Para compreender a existência colectiva e outros aspectos da contemporaneidade, há que sair do universo dogmático, questionar os “mare clausum” políticos e académicos.
Ao longo de anos lemos textos que pouco interrogam e muito afirmam, as TVs e jornais estão cheios de estados de alma ideológicos e omissões de realidades construtivas, exercícios de oratória ou de escrita que não explicam causas, mas aumentam efeitos e complexos.
Se hoje existem áreas prioritárias na educação em Portugal são o conhecimento do território, a língua e a cultura. Valorizar recursos nacionais, nomeadamente humanos e culturais, não os alienar, torna o País menos vulnerável e confiante.
Neste âmbito, do ponto de vista humano, analisar os resultados definitivos dos Censo 2021, um rigoroso TAC político e social, é exercício obrigatório.
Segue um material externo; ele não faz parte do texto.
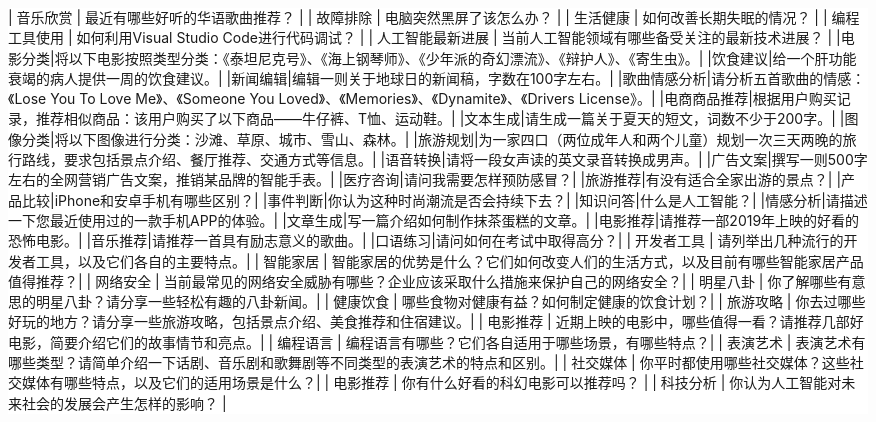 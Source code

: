 | 音乐欣赏                                | 最近有哪些好听的华语歌曲推荐？                                                                                                                                                                                                                                           |
| 故障排除                                | 电脑突然黑屏了该怎么办？                                                                                                                                                                                                                                                 |
| 生活健康                                | 如何改善长期失眠的情况？                                                                                                                                                                                                                                                 |
| 编程工具使用                            | 如何利用Visual Studio Code进行代码调试？                                                                                                                                                                                                                                  |
| 人工智能最新进展                        | 当前人工智能领域有哪些备受关注的最新技术进展？                                                                                                                                                                                                                           |
|电影分类|将以下电影按照类型分类：《泰坦尼克号》、《海上钢琴师》、《少年派的奇幻漂流》、《辩护人》、《寄生虫》。|
|饮食建议|给一个肝功能衰竭的病人提供一周的饮食建议。|
|新闻编辑|编辑一则关于地球日的新闻稿，字数在100字左右。|
|歌曲情感分析|请分析五首歌曲的情感：《Lose You To Love Me》、《Someone You Loved》、《Memories》、《Dynamite》、《Drivers License》。|
|电商商品推荐|根据用户购买记录，推荐相似商品：该用户购买了以下商品——牛仔裤、T恤、运动鞋。|
|文本生成|请生成一篇关于夏天的短文，词数不少于200字。|
|图像分类|将以下图像进行分类：沙滩、草原、城市、雪山、森林。|
|旅游规划|为一家四口（两位成年人和两个儿童）规划一次三天两晚的旅行路线，要求包括景点介绍、餐厅推荐、交通方式等信息。|
|语音转换|请将一段女声读的英文录音转换成男声。|
|广告文案|撰写一则500字左右的全网营销广告文案，推销某品牌的智能手表。|
|医疗咨询|请问我需要怎样预防感冒？|
|旅游推荐|有没有适合全家出游的景点？|
|产品比较|iPhone和安卓手机有哪些区别？|
|事件判断|你认为这种时尚潮流是否会持续下去？|
|知识问答|什么是人工智能？|
|情感分析|请描述一下您最近使用过的一款手机APP的体验。|
|文章生成|写一篇介绍如何制作抹茶蛋糕的文章。|
|电影推荐|请推荐一部2019年上映的好看的恐怖电影。|
|音乐推荐|请推荐一首具有励志意义的歌曲。|
|口语练习|请问如何在考试中取得高分？|
| 开发者工具 | 请列举出几种流行的开发者工具，以及它们各自的主要特点。|
| 智能家居 | 智能家居的优势是什么？它们如何改变人们的生活方式，以及目前有哪些智能家居产品值得推荐？|
| 网络安全 | 当前最常见的网络安全威胁有哪些？企业应该采取什么措施来保护自己的网络安全？|
| 明星八卦 | 你了解哪些有意思的明星八卦？请分享一些轻松有趣的八卦新闻。|
| 健康饮食 | 哪些食物对健康有益？如何制定健康的饮食计划？|
| 旅游攻略 | 你去过哪些好玩的地方？请分享一些旅游攻略，包括景点介绍、美食推荐和住宿建议。|
| 电影推荐 | 近期上映的电影中，哪些值得一看？请推荐几部好电影，简要介绍它们的故事情节和亮点。|
| 编程语言 | 编程语言有哪些？它们各自适用于哪些场景，有哪些特点？|
| 表演艺术 | 表演艺术有哪些类型？请简单介绍一下话剧、音乐剧和歌舞剧等不同类型的表演艺术的特点和区别。|
| 社交媒体 | 你平时都使用哪些社交媒体？这些社交媒体有哪些特点，以及它们的适用场景是什么？|
| 电影推荐 | 你有什么好看的科幻电影可以推荐吗？ |
| 科技分析 | 你认为人工智能对未来社会的发展会产生怎样的影响？ |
É insuficiente explicar a longevidade do País pela existência de territórios com clima “ameno”, recursos que permitiram o desenvolvimento de capacidades produtivas, mercantis e de autodefesa, uma língua comum que desenvolveu a comunicação entre os habitantes e sentimentos de pertença, crenças e comportamentos que estabeleceram padrões de cultura.
Contudo, o ser colectivo de que fazemos parte, passou por transformações físicas, geoculturais, demográficas, económicas e políticas, transições por vezes revolucionárias para regimes com fundamentos ideológicos antagónicos, mudanças onde cultura como conjunto de valores espirituais ou imateriais tiveram papel determinante.
Quando Fernand Braudel formulou o conceito de “geo-história” introduzindo nele dimensões ambientais e culturais, suscitou o encontro com diversos tempos histórico-sociais, os eventos ou acontecimentos breves, a conjuntura dos mesmos e a “longa duração”, esta constituída pelos elementos que permanecem na vida colectiva, aparentemente imutáveis, valores e comportamentos que viajam, regressam, transportam e alteram, o caso português é paradigmático.
Ao reflectirmos Portugal vamos encontrar esses mesmos tempos, a partir das ciências sociais, em particular da geografia humana aplicada, desenvolvidas por Orlando Ribeiro e outros cientistas sociais, alguns deles contaminados pelo “determinismo geográfico”, o discurso da “inevitabilidade periférica” ainda faz escola.
Com escopos multidisciplinares verificamos o permanente desejo ou necessidade do Reino em se expandir, de forma mais evidente no século XV com as “descobertas”, na perspectiva eurocêntrica, os povoamentos dos arquipélagos da Madeira e dos Açores, a tomada de Ceuta e a ocupação de praças do litoral marroquino e logo no início do século XVI a chegada de armadas portuguesas ao Brasil, à Índia e a outras regiões asiáticas, China, Japão, Ceilão, Molucas,… Contudo sabemos antecedentes da expansão terrestre, realizada pelas ordens militares, cruzados e milícias do cristianismo feudal, também que a tentativa expansão marítima ocorreu logo no primeiro reinado de Afonso Henriques, com as reorganizações subsequentes das armadas portuguesas ainda na primeira dinastia. Não foram dois portugueses residentes em Avinhão, no início do século XIV, convidar em nome do rei D. Dinis o almirante genovês Pessagno para vir para Lisboa organizar a esquadra portuguesa?
Pensadores, de diversas origens disciplinares, sobretudo da filosofia ligada à História, analisaram Portugal tentando estabelecer generalizações com traços psicanalisados da identidade colectiva, ensaios especulativos que influenciaram a construção das autoimagens, com óbvios exageros “sebastiânicos”, conformistas e até pessimistas.
O desmentido do penitente e preconceituoso discurso auto-flagelatório é a permanência de Portugal na “longa duração”, a diversidade e riqueza cultural que encontramos por todo o lado, que há muito pede uma política cultural fundamentada e estruturada para o “tempo longo” que aproxime as actuais gerações da História e do País real.